Journalists are usually expected to be objective, analytical and non-partisan. But they also publicise, push, persuade and lead opinion. Snappy headlines and strong slogans have much in common. They both boil an issue down to its essentials and serve it up in a way people can relate to. A headline or coverline might make them smile. A slogan might be a call to action for people to rally around and magnify through the media. Whether it’s ‘Up Yours Delors’ or ‘Get Brexit Done’, they both require few words and direct language. Big numbers make strong headlines. One like ‘£350m a week’ helps a slogan on the side of a campaign bus too, especially if it’s exaggerated to cause a stir.

Yet headlines for humans are only part of a story’s success; search engine optimisation for machines matters too. Remember the bizarre 2019 interview in which Johnson talked about building and painting model buses? Could the apparent weirdness be explained by an SEO strategy? Could he have been advised to say something notable about buses in the interview in a cunning attempt to manipulate Google results on searches for the infamous Brexit campaign bus? It’s no less strange than any alternative explanation and would reveal an imaginative approach to SEO.

A 2020 survey by Ipsos found only 15% of the public trusted politicians, followed by 16% for government ministers, then 23% for journalists – all trusted less than estate agents or private landlords.
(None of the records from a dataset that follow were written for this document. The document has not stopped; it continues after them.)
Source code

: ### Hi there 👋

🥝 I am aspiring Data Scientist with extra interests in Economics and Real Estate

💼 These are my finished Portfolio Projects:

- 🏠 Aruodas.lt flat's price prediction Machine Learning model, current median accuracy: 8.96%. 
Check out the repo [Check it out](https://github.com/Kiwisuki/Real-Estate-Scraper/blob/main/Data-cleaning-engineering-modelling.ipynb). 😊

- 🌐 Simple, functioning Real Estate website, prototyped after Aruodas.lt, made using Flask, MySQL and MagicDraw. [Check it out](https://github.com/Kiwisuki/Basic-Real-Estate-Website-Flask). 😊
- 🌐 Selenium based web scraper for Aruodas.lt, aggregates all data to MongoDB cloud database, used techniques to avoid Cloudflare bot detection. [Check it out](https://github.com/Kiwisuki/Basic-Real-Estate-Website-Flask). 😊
Can you guess the only profession trusted less than politicians or journalists? That was advertising executives (at 13%).

Yet journalism in my experience is full of well-intentioned people. No one chooses it for the money. Some may like the power, but there’s not much of that left in journalism as it’s now all about social media ‘influencers’ and journalists are not the information brokers they once were. Of those I have known, most picked it at least partly on principle: to hold authority to account, expose the truth, shed light into dark places and all the other cliches. More controversially, I think many politicians want to make the world a better place too. So, journalists enter politics because they want to change the world for the better. Or just because they want more power. Take your pick.